Eight patients with TN were recruited to appraise the face validity of the revised Filipino questionnaire. Cognitive debriefing was done and they were interviewed regarding their understanding of the items, its relevance, on whether they had any suggestions regarding improvement, aptness of response choices, clarity of instructions and whether the statements were offensive or upsetting. Almost all of the TN participants commented that all the items, instructions and response choices were well understood and that there were no changes necessary. Only one TN participant commented that the response choices were hard to understand or “mahirap lang intindihin”. However, she did not have any other suggestions on how to better state the choices (Table 2).

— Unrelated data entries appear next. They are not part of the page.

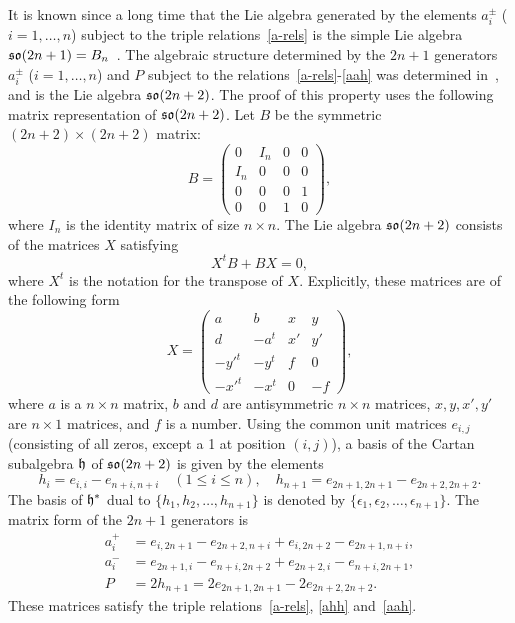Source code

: \documentclass{SciPost}
\begin{document}
It is known since a long time that the Lie algebra generated by the elements $a_i^\pm$ ($i=1,\ldots,n$) subject to the triple relations~\eqref{a-rels} is the simple Lie algebra $\mathfrak{so}(2n+1)=B_n$~\cite{KT, Ryan}.
The algebraic structure determined by the $2n+1$ generators $a_i^\pm$ ($i=1,\ldots,n$) and $P$ subject to the relations~\eqref{a-rels}-\eqref{aah} was determined in~\cite{SV2026}, and is the Lie algebra $\mathfrak{so}(2n+2)$.
The proof of this property uses the following matrix representation of $\mathfrak{so}(2n+2)$.
Let $B$ be the symmetric $(2n+2)\times(2n+2)$ matrix:
\begin{equation}
B=\left( \begin{array}{cccc} 0 & I_n & 0 & 0\\ I_n & 0 & 0 &0\\ 0 & 0 & 0 & 1\\ 0 & 0 & 1 & 0 \end{array} \right),
\end{equation}
where $I_n$ is the identity matrix of size $n\times n$.
The Lie algebra $\mathfrak{so}(2n+2)$ consists of the matrices $X$ satisfying
\begin{equation}
X^t B + B X=0,
\end{equation}
where $X^t$ is the notation for the transpose of $X$.
Explicitly, these matrices are of the following form
\begin{equation}
X=\left( \begin{array}{cccc} a & b & x & y \\ d & -a^t & x' & y' \\ -{y'}^t & -y^t & f & 0 \\ -{x'}^t & -x^t & 0 & -f \end{array} \right),
\end{equation}
where $a$ is a $n\times n$ matrix, $b$ and $d$ are antisymmetric $n\times n$ matrices, $x,y,x',y'$ are $n\times 1$ matrices, and $f$ is a number.
Using the common unit matrices $e_{i,j}$ (consisting of all zeros, except a 1 at position $(i,j)$), a basis of the Cartan subalgebra $\mathfrak{h}$ of $\mathfrak{so}(2n+2)$ is given by the elements
\begin{equation}
h_i=e_{i,i}-e_{n+i,n+i}\quad (1\leq i\leq n), \quad h_{n+1}=e_{2n+1,2n+1}-e_{2n+2,2n+2}.
\end{equation}
The basis of $\mathfrak{h}^*$ dual to $\{h_1, h_2, \ldots, h_{n+1}\}$ is denoted by $\{\epsilon_1,\epsilon_2,\ldots,\epsilon_{n+1}\}$.
The matrix form of the $2n+1$ generators is
\begin{align}
a^+_i&= e_{i,2n+1}-e_{2n+2,n+i}+e_{i,2n+2}-e_{2n+1,n+i} , \nonumber\\ 
a^-_i&= e_{2n+1,i}-e_{n+i,2n+2}+e_{2n+2,i}-e_{n+i,2n+1} , \label{matrixform1}\\  
P&=2 h_{n+1} = 2e_{2n+1,2n+1}-2e_{2n+2,2n+2}. \nonumber
\end{align}
These matrices satisfy the triple relations~\eqref{a-rels}, \eqref{ahh} and~\eqref{aah}. 
\end{document}
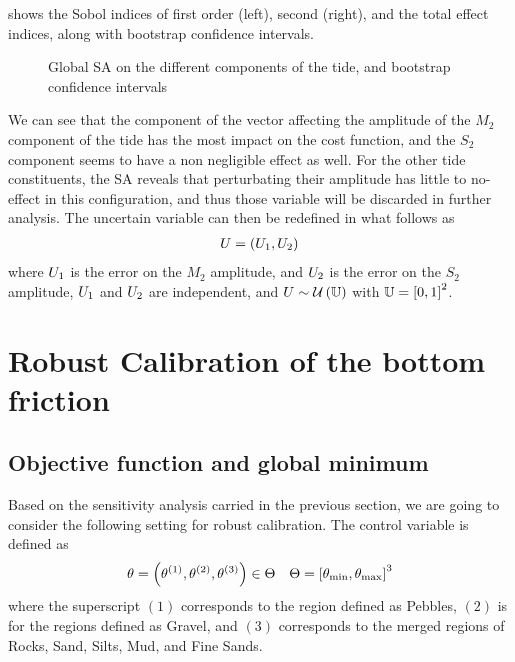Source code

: \documentclass[../../Main_ManuscritThese.tex]{subfiles}
\newcommand{\zob}{z_b}
\newcommand\imgpath{/home/victor/acadwriting/Manuscrit/Text/Chapter5/img/}
\begin{document}
 shows the Sobol indices of first order (left), second
(right), and the total effect indices, along with bootstrap confidence
intervals.
\begin{figure}[ht]
  \centering
  
  \caption[SA on the tide components]{\label{fig:SA_tides} Global SA on the different components
    of the tide, and bootstrap confidence intervals}
\end{figure}

We can see that the component of the vector affecting the amplitude of
the $M_2$ component of the tide has the most impact on the cost
function, and the $S_2$ component seems to have a non negligible
effect as well. For the other tide constituents, the SA reveals that
perturbating their amplitude has little to no-effect in this
configuration, and thus those variable will be discarded in further
analysis. The uncertain variable can then be redefined in what follows as
\begin{align}
  \UU = (\UU_1, \UU_2)%
\end{align}
where $U_1$ is the error on the $M_2$ amplitude, and $U_2$ is the
error on the $S_2$ amplitude, $U_1$ and $U_2$ are independent, and
$U \sim \mathcal{U}\left(\mathbb{U}\right)$ with
$\Uspace = \interval{0}{1}^2$.

\section{Robust Calibration of the bottom friction}
\subsection{Objective function and global minimum}

Based on the sensitivity analysis carried in the previous section, we
are going to consider the following setting for robust calibration.
The control variable is defined as
\begin{equation}
  \kk=\left(\kk^{(1)},\kk^{(2)},\kk^{(3)}\right) \in \Kspace %
  \quad \Kspace = \interval{\kk_{\min}}{\kk_{\max}}^3
\end{equation}
 where the superscript $(1)$ corresponds to the region
defined as Pebbles, $(2)$ is for the regions defined as Gravel, and
$(3)$ corresponds to the merged regions of Rocks, Sand, Silts, Mud,
and Fine Sands.
\end{document}

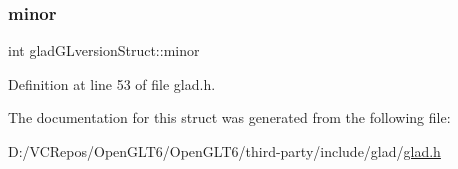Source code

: \subsubsection{\texorpdfstring{minor}{minor}}
{\footnotesize\ttfamily int glad\+G\+Lversion\+Struct\+::minor}



Definition at line 53 of file glad.\+h.



The documentation for this struct was generated from the following file\+:\begin{DoxyCompactItemize}
\item 
D\+:/\+V\+C\+Repos/\+Open\+G\+L\+T6/\+Open\+G\+L\+T6/third-\/party/include/glad/\mbox{\hyperlink{glad_8h}{glad.\+h}}\end{DoxyCompactItemize}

We opted to retain the 0-10 (11-item) scale as this was the most commonly used rating system for pain.
The final version of the Filipino translated PFPS questionnaire (Appendix 4) was back translated (Appendix 5) and compared to the original English version. The original PFPS and back translated English versions were therefore found similar.
Discussion
Classical TN is caused by compression of the trigeminal nerve at the root entry zone usually by an aberrant vessel in 80-90% of cases (15,16). The looping and elongation of the intracranial blood vessels that occurs in natural aging increases the chances of vessel contact with the nerve root. Pulsations cause indentations and damages leading to a circumscribed area of demyelination and remyelination (7,15). Electron microscopy of samples taken during microvascular decompressive surgery has shown dysmyelination, juxtaposition of denuded axons, axonal loss and degeneration as well as collagen deposition (17).
A number of other compressive lesions can cause secondary TN such as solid tumours, cysts, saccular aneurysms (18) and arteriovenous malformations. In some cases, primary demyelination (eg. Multiple sclerosis [MS], 1-5%) or changes in neural function by an MS plaque can be the source of the neuralgia (8,15,16).
An infiltrative lesion of the trigeminal nerve, nerve root and gasserian ganglion as well as infarctions over the pons and medulla have also been implicated as sources of TN(15).
The pain ascribed to TN has been attributed to the hyperactivity or abnormal discharges from the Gasserian ganglion. Demyelinated areas of the axons release ectopic signals stimulating the already active fibers and transiently increasing activity in previously electrically silent ones (8). Ephaptic cross-talk between fibers mediating light touch and those involved in pain may account for the precipitation of neuralgia by tactile stimulation of facial trigger zones (so called, Allodynia) (8,15).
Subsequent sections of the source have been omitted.